**WORK TASK:**
Working through the lines below, return each one that holds "Load".

Source data:

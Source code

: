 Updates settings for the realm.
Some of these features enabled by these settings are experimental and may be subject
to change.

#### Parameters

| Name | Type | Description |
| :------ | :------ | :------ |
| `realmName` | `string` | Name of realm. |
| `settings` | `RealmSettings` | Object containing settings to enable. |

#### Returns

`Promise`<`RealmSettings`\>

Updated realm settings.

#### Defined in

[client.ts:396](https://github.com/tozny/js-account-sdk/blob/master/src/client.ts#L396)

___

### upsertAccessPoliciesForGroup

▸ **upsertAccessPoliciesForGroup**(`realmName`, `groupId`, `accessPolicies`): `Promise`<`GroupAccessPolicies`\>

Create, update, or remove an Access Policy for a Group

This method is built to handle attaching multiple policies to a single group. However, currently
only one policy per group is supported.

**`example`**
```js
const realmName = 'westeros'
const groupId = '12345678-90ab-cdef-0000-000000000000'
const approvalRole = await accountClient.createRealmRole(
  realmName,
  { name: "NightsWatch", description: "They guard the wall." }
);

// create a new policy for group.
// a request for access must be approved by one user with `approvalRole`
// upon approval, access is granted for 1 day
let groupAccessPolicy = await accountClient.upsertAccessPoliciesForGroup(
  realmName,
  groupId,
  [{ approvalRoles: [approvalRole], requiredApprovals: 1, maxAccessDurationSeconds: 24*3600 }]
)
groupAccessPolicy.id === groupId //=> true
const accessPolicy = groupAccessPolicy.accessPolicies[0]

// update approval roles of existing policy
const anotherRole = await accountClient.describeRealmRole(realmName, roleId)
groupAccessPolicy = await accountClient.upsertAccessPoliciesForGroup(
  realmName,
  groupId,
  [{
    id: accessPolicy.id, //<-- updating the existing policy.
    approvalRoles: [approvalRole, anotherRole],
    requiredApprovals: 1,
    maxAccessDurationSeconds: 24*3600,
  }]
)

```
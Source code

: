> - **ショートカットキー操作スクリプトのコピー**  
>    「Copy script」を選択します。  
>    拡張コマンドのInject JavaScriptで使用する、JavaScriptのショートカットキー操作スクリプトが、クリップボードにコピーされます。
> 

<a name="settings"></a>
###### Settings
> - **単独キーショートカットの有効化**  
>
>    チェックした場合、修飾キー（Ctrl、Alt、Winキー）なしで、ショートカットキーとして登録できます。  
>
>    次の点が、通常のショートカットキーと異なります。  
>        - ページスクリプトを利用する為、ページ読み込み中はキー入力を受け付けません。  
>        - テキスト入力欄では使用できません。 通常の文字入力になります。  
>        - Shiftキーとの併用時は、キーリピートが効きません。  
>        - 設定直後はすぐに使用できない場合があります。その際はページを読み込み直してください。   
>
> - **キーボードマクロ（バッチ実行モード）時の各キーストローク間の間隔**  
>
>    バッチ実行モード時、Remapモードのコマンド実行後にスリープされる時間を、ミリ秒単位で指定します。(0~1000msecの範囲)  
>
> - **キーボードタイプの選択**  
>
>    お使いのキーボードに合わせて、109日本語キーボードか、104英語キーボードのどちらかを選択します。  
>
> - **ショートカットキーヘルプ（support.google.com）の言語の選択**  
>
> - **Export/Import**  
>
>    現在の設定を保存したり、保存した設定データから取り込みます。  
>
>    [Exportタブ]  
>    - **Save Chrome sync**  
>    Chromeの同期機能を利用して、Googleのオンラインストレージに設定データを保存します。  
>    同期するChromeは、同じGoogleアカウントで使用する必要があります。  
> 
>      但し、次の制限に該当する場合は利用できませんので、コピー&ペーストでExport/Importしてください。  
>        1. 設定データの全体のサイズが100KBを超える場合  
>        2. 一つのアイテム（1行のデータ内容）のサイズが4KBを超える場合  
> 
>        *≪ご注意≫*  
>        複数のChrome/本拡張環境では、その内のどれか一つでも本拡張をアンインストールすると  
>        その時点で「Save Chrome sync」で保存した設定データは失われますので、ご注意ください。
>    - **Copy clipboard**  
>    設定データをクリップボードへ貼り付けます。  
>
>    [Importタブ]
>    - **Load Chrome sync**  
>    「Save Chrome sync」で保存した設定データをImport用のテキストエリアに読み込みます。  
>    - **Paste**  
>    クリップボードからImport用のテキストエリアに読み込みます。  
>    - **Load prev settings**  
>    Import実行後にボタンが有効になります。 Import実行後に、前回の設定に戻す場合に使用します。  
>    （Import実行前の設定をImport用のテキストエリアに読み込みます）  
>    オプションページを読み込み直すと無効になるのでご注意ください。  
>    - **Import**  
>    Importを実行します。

**ANSWER SECTION:**
>    - **Load Chrome sync**  
>    - **Load prev settings**  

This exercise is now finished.